La chimie du végétal
Par un procédé industriel, on peut transformer en résine plastique certains extraits végétaux comme l’amidon de maïs ou de blé, la fécule de pomme de terre, la pulpe et les résidus de canne à sucre, betterave ou bois. Des ressources naturelles abondantes et locales (à l’exception de la canne à sucre cultivée au Brésil, en Inde ou en Chine). Encore marginale, la production de bioplastique commence à se développer, notamment en Europe et en Amérique du Nord. Principal frein à l’essor du plastique « vert » : son prix. Il est 1,5 à 4 fois plus cher qu’un plastique traditionnel.

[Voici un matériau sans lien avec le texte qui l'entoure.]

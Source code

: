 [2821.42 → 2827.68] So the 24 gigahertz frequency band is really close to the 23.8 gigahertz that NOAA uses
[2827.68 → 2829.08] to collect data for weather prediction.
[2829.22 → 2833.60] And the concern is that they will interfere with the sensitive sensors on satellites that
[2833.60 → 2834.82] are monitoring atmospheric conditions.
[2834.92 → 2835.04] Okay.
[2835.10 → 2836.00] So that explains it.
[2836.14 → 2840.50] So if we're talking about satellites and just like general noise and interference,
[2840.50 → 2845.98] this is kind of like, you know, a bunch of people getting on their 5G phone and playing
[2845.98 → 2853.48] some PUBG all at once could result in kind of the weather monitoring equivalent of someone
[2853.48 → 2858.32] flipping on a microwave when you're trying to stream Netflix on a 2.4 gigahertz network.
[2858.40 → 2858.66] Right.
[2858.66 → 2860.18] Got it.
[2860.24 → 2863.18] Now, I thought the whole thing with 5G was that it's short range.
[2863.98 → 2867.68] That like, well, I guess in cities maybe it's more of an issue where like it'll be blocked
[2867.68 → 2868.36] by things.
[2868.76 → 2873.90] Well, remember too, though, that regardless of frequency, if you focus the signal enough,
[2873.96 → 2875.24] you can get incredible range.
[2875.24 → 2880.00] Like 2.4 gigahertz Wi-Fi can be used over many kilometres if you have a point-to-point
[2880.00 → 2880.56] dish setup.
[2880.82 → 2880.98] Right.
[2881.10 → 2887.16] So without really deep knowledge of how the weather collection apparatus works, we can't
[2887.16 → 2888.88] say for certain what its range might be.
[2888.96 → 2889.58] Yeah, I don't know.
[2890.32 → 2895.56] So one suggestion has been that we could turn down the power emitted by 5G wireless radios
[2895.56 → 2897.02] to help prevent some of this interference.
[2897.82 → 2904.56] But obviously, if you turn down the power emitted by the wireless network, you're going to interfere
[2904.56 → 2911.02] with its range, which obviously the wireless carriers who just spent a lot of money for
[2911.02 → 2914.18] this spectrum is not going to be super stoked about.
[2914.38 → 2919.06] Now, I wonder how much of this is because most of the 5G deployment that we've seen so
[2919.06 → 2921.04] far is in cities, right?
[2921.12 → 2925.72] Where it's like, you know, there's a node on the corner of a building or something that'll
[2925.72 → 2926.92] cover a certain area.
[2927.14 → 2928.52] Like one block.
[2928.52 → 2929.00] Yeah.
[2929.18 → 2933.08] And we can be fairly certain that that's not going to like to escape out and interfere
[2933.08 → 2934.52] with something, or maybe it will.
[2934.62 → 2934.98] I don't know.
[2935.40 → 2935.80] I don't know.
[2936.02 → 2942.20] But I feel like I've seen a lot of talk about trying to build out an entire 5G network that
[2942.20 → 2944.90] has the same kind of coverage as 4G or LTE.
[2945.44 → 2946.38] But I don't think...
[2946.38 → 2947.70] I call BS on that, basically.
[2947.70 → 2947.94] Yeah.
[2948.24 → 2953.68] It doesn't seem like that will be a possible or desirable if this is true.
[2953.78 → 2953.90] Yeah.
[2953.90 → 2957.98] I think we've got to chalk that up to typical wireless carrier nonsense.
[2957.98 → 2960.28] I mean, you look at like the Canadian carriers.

Du pétrole, encore du pétrole…
Le bioplastique n’a de bio que le nom. Pour cultiver les plantes qui entrent dans sa composition, il faut la plupart du temps des engrais et des pesticides. Oui mais « utiliser un bioplastique à la place d’un polymère d’origine pétrolière permet, selon les applications, d’éviter l’émission de 30 à 75% de CO2, le principal gaz à effet de serre », argumente-t-on au Club Bio-plastiques, le syndicat des fabricants français. Encore faut-il que le matériau soit 100% d’origine végétale. Car la loi autorise les industriels à utiliser jusqu’à 60% de pétrole pour fabriquer du bioplastique (40% en 2025). Pas franchement écolo ! Pour s’orienter, on se fie au label OK Biobased. Le nombre d’étoiles indique la part de matières premières renouvelables : deux étoiles pour 40 à 60%, trois pour 60 à 80% ; quatre pour plus de 80%.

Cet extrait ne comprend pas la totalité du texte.